Notably the three following acts are classified as telemedicine and defined in the regulations:
- teleconsultation, corresponding to a remote consultation provided by a medical professional (i.e. a physician, dental surgeon or midwife) to a patient,
- tele expertise, which allows a medical professional to request remotely the opinion of one or several other medical professionals, considering their specific background or skills,
- tele monitoring, which allows a medical professional to interpret remotely the data necessary for the medical follow-up of a patient, and possibly to take decisions as to his medical care.
The regulations governing telemedicine are protective of patients’ rights.
They specify notably that telemedicine acts, as any medical act, require the prior free and informed consent of the patient.
Identification of the patient, authentication of the medical professional and access by the medical professional to the necessary health data necessary for the performance of the act shall be ensured.

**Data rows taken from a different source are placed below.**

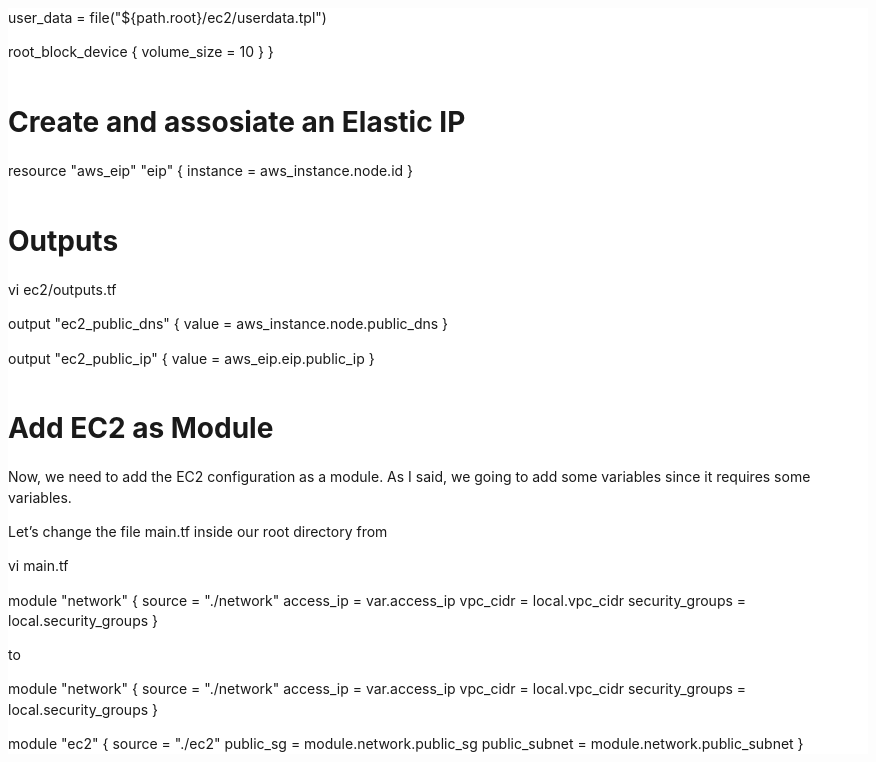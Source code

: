   user_data = file("${path.root}/ec2/userdata.tpl")

  root_block_device {
    volume_size = 10
  }
}

# Create and assosiate an Elastic IP
resource "aws_eip" "eip" {
  instance = aws_instance.node.id
}


# Outputs

vi ec2/outputs.tf

output "ec2_public_dns" {
  value = aws_instance.node.public_dns
}

output "ec2_public_ip" {
  value = aws_eip.eip.public_ip
}



# Add EC2 as Module

Now, we need to add the EC2 configuration as a module. As I said, we going to add some variables since it requires some variables.

Let’s change the file main.tf inside our root directory from

vi main.tf

module "network" {
  source          = "./network"
  access_ip       = var.access_ip
  vpc_cidr        = local.vpc_cidr
  security_groups = local.security_groups
}

to 

module "network" {
  source          = "./network"
  access_ip       = var.access_ip
  vpc_cidr        = local.vpc_cidr
  security_groups = local.security_groups
}

module "ec2" {
  source        = "./ec2"
  public_sg     = module.network.public_sg
  public_subnet = module.network.public_subnet
}
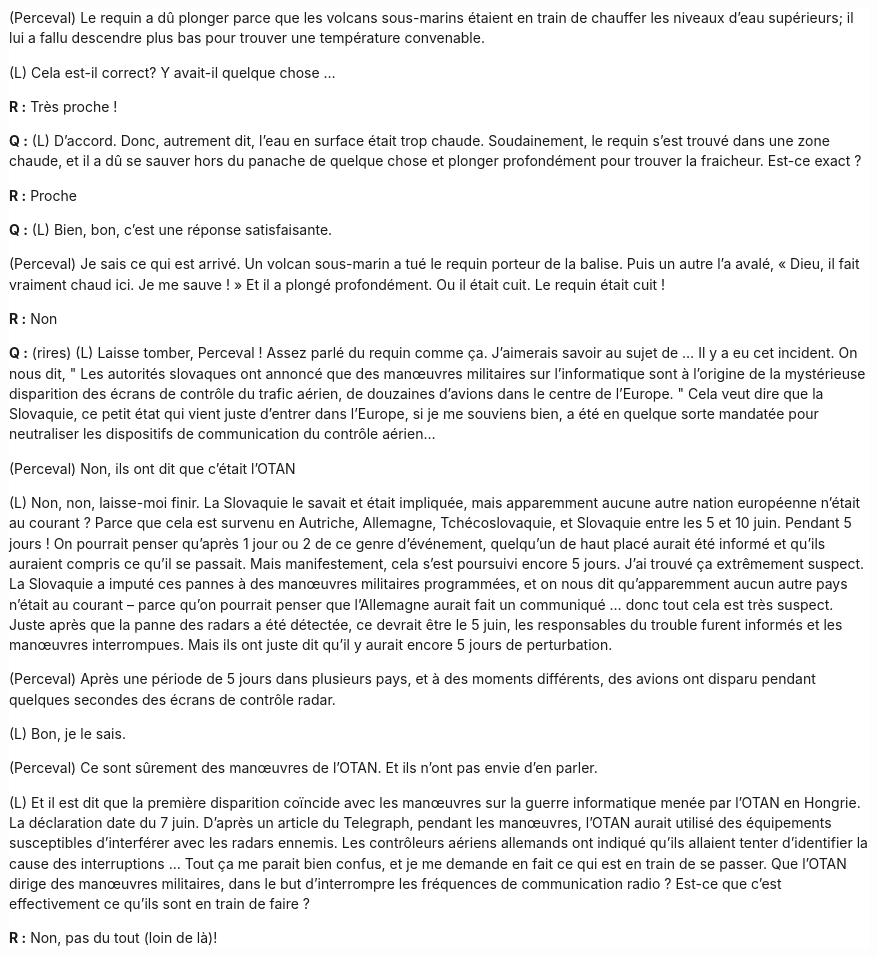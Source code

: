 (Perceval) Le requin a dû plonger parce que les volcans sous-marins étaient en train de chauffer les niveaux d’eau supérieurs; il lui a fallu descendre plus bas pour trouver une température convenable.

(L) Cela est-il correct? Y avait-il quelque chose …

**R :** Très proche !

**Q :** (L) D’accord. Donc, autrement dit, l’eau en surface était trop chaude. Soudainement, le requin s’est trouvé dans une zone chaude, et il a dû se sauver hors du panache de quelque chose et plonger profondément pour trouver la fraicheur. Est-ce exact ?

**R :** Proche

**Q :** (L) Bien, bon, c’est une réponse satisfaisante.

(Perceval) Je sais ce qui est arrivé. Un volcan sous-marin a tué le requin porteur de la balise. Puis un autre l’a avalé, « Dieu, il fait vraiment chaud ici. Je me sauve ! » Et il a plongé profondément. Ou il était cuit. Le requin était cuit !

**R :** Non

**Q :** (rires) (L) Laisse tomber, Perceval ! Assez parlé du requin comme ça. J’aimerais savoir au sujet de … Il y a eu cet incident. On nous dit, " Les autorités slovaques ont annoncé que des manœuvres militaires sur l’informatique sont à l’origine de la mystérieuse disparition des écrans de contrôle du trafic aérien, de douzaines d’avions dans le centre de l’Europe. " Cela veut dire que la Slovaquie, ce petit état qui vient juste d’entrer dans l’Europe, si je me souviens bien, a été en quelque sorte mandatée pour neutraliser les dispositifs de communication du contrôle aérien…

(Perceval) Non, ils ont dit que c’était l’OTAN

(L) Non, non, laisse-moi finir. La Slovaquie le savait et était impliquée, mais apparemment aucune autre nation européenne n’était au courant ? Parce que cela est survenu en Autriche, Allemagne, Tchécoslovaquie, et Slovaquie entre les 5 et 10 juin. Pendant 5 jours ! On pourrait penser qu’après 1 jour ou 2 de ce genre d’événement, quelqu’un de haut placé aurait été informé et qu’ils auraient compris ce qu’il se passait. Mais manifestement, cela s’est poursuivi encore 5 jours. J’ai trouvé ça extrêmement suspect. La Slovaquie a imputé ces pannes à des manœuvres militaires programmées, et on nous dit qu’apparemment aucun autre pays n’était au courant – parce qu’on pourrait penser que l’Allemagne aurait fait un communiqué … donc tout cela est très suspect. Juste après que la panne des radars a été détectée, ce devrait être le 5 juin, les responsables du trouble furent informés et les manœuvres interrompues. Mais ils ont juste dit qu’il y aurait encore 5 jours de perturbation.

(Perceval) Après une période de 5 jours dans plusieurs pays, et à des moments différents, des avions ont disparu pendant quelques secondes des écrans de contrôle radar.

(L) Bon, je le sais.

(Perceval) Ce sont sûrement des manœuvres de l’OTAN. Et ils n’ont pas envie d’en parler.

(L) Et il est dit que la première disparition coïncide avec les manœuvres sur la guerre informatique menée par l’OTAN en Hongrie. La déclaration date du 7 juin. D’après un article du Telegraph, pendant les manœuvres, l’OTAN aurait utilisé des équipements susceptibles d’interférer avec les radars ennemis. Les contrôleurs aériens allemands ont indiqué qu’ils allaient tenter d’identifier la cause des interruptions … Tout ça me parait bien confus, et je me demande en fait ce qui est en train de se passer. Que l’OTAN dirige des manœuvres militaires, dans le but d’interrompre les fréquences de communication radio ? Est-ce que c’est effectivement ce qu’ils sont en train de faire ?

**R :** Non, pas du tout (loin de là)!
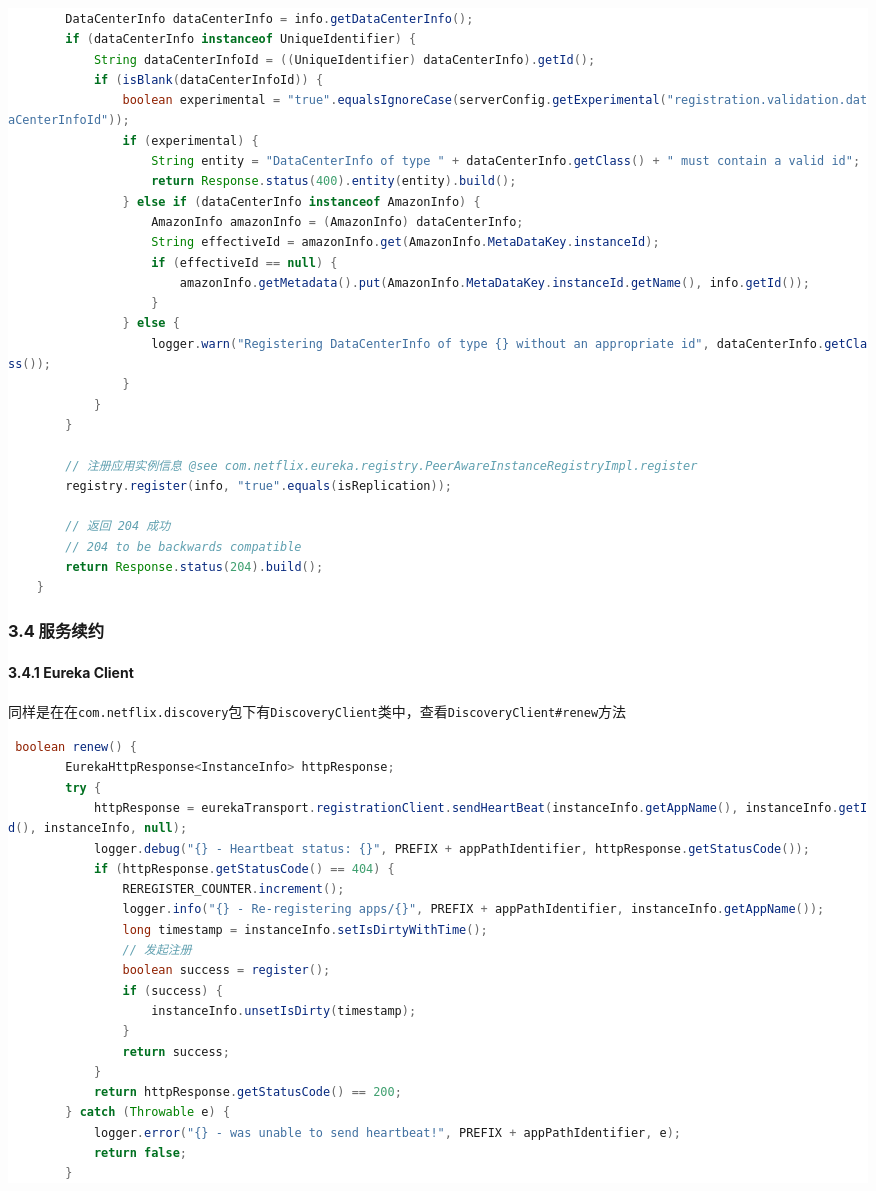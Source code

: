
 ```java
        DataCenterInfo dataCenterInfo = info.getDataCenterInfo();
        if (dataCenterInfo instanceof UniqueIdentifier) {
            String dataCenterInfoId = ((UniqueIdentifier) dataCenterInfo).getId();
            if (isBlank(dataCenterInfoId)) {
                boolean experimental = "true".equalsIgnoreCase(serverConfig.getExperimental("registration.validation.dataCenterInfoId"));
                if (experimental) {
                    String entity = "DataCenterInfo of type " + dataCenterInfo.getClass() + " must contain a valid id";
                    return Response.status(400).entity(entity).build();
                } else if (dataCenterInfo instanceof AmazonInfo) {
                    AmazonInfo amazonInfo = (AmazonInfo) dataCenterInfo;
                    String effectiveId = amazonInfo.get(AmazonInfo.MetaDataKey.instanceId);
                    if (effectiveId == null) {
                        amazonInfo.getMetadata().put(AmazonInfo.MetaDataKey.instanceId.getName(), info.getId());
                    }
                } else {
                    logger.warn("Registering DataCenterInfo of type {} without an appropriate id", dataCenterInfo.getClass());
                }
            }
        }

        // 注册应用实例信息 @see com.netflix.eureka.registry.PeerAwareInstanceRegistryImpl.register
        registry.register(info, "true".equals(isReplication));

        // 返回 204 成功
        // 204 to be backwards compatible
        return Response.status(204).build();
    }
```

### 3.4 服务续约

#### 3.4.1 Eureka Client

同样是在在`com.netflix.discovery`包下有`DiscoveryClient`类中，查看`DiscoveryClient#renew`方法

```java
 boolean renew() {
        EurekaHttpResponse<InstanceInfo> httpResponse;
        try {
            httpResponse = eurekaTransport.registrationClient.sendHeartBeat(instanceInfo.getAppName(), instanceInfo.getId(), instanceInfo, null);
            logger.debug("{} - Heartbeat status: {}", PREFIX + appPathIdentifier, httpResponse.getStatusCode());
            if (httpResponse.getStatusCode() == 404) {
                REREGISTER_COUNTER.increment();
                logger.info("{} - Re-registering apps/{}", PREFIX + appPathIdentifier, instanceInfo.getAppName());
                long timestamp = instanceInfo.setIsDirtyWithTime();
                // 发起注册
                boolean success = register();
                if (success) {
                    instanceInfo.unsetIsDirty(timestamp);
                }
                return success;
            }
            return httpResponse.getStatusCode() == 200;
        } catch (Throwable e) {
            logger.error("{} - was unable to send heartbeat!", PREFIX + appPathIdentifier, e);
            return false;
        }
```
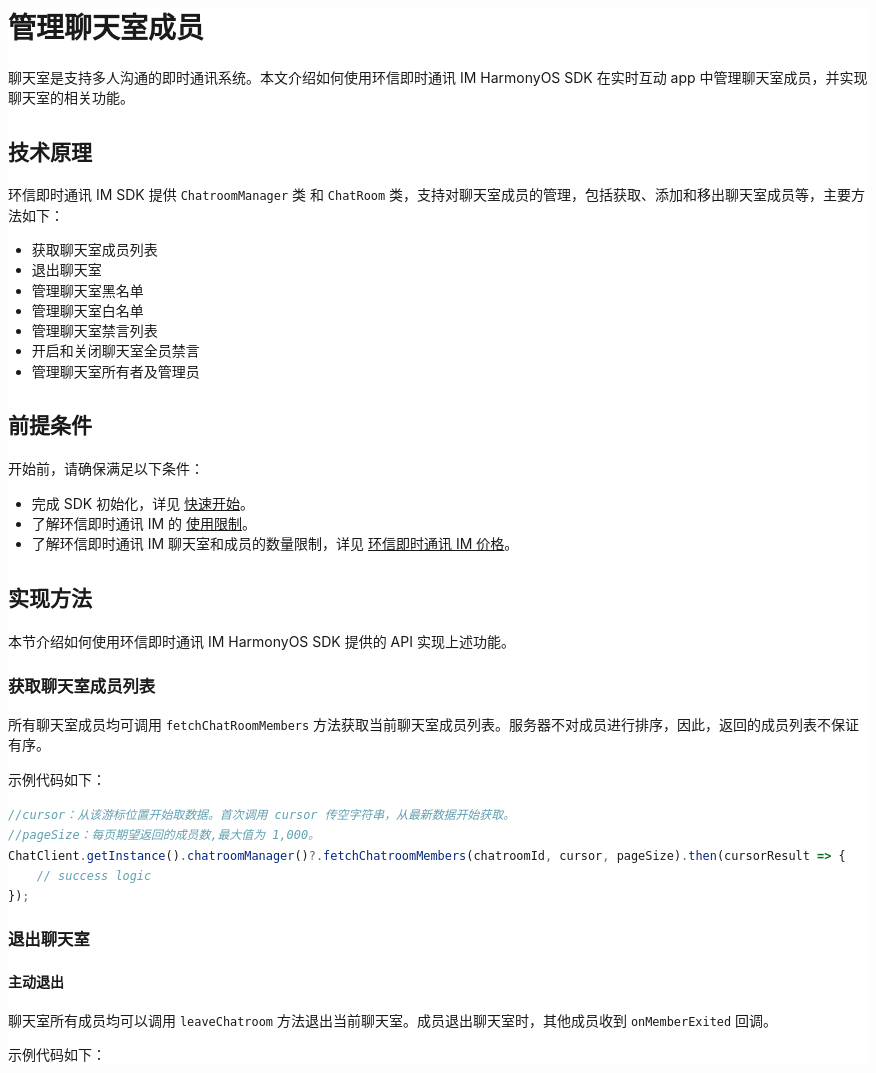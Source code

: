 # 管理聊天室成员

<Toc />

聊天室是支持多人沟通的即时通讯系统。本文介绍如何使用环信即时通讯 IM HarmonyOS SDK 在实时互动 app 中管理聊天室成员，并实现聊天室的相关功能。

## 技术原理

环信即时通讯 IM SDK 提供 `ChatroomManager` 类 和 `ChatRoom` 类，支持对聊天室成员的管理，包括获取、添加和移出聊天室成员等，主要方法如下：

- 获取聊天室成员列表
- 退出聊天室
- 管理聊天室黑名单
- 管理聊天室白名单
- 管理聊天室禁言列表
- 开启和关闭聊天室全员禁言
- 管理聊天室所有者及管理员

## 前提条件

开始前，请确保满足以下条件：

- 完成 SDK 初始化，详见 [快速开始](quickstart.html)。
- 了解环信即时通讯 IM 的 [使用限制](/product/limitation.html)。
- 了解环信即时通讯 IM 聊天室和成员的数量限制，详见 [环信即时通讯 IM 价格](https://www.easemob.com/pricing/im)。

## 实现方法

本节介绍如何使用环信即时通讯 IM HarmonyOS SDK 提供的 API 实现上述功能。

### 获取聊天室成员列表

所有聊天室成员均可调用 `fetchChatRoomMembers` 方法获取当前聊天室成员列表。服务器不对成员进行排序，因此，返回的成员列表不保证有序。

示例代码如下：

```typescript
//cursor：从该游标位置开始取数据。首次调用 cursor 传空字符串，从最新数据开始获取。
//pageSize：每页期望返回的成员数,最大值为 1,000。
ChatClient.getInstance().chatroomManager()?.fetchChatroomMembers(chatroomId, cursor, pageSize).then(cursorResult => {
    // success logic
});
```

### 退出聊天室

#### 主动退出

聊天室所有成员均可以调用 `leaveChatroom` 方法退出当前聊天室。成员退出聊天室时，其他成员收到 `onMemberExited` 回调。

示例代码如下：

Telemedicine acts are also subject to specific security and interoperability standards, aiming to guarantee the quality, confidentiality and protection of the processed health data.
The specific requirements of French law for the hosting of health data also apply to health data collected in the framework of telemedicine.
Concerning the modalities of telemedicine activities, a decree of 13 September 2018, in force since 15 September, simplified their implementation by suppressing notably the former requirement of a contract with the Agence régionale de santé (ARS) (regional health agency).
The Haute Autorité de Santé (Health Authority) (HAS) published some recommendations on quality and security of teleconsultation and tele expertise and announced the publication of more complete guidance, which remains awaited.
Teleconsultation can, (since 15 September 2018), be reimbursed to all patients by their social security, provided that some conditions are met. Notably, to be reimbursed, teleconsultation should take place in the framework of the patient’s regular care path and the teleconsulting physician should already have met the patient in person in the preceding twelve months, with, the exception of some situations such as urgency or where the patient’s designated treating physician is not available.
Tele expertise remains for the time being reserved to some categories of patients considered as priority ones, considering their condition or geographical situation, and will be generalized progressively.
Tele monitoring remains under experimentation, with an arrêté of 11 October 2018 setting out the conditions of its implementation.
The French National Body of Physicians (CNOM) is committed to ensure compliance with the regulations governing telemedicine and does not hesitate to take action against the service providers it considers to be in breach, notably when it comes to advertisement of telemedicine services (for example, the CNOM issued a formal notice against the platform Qare in October 2018).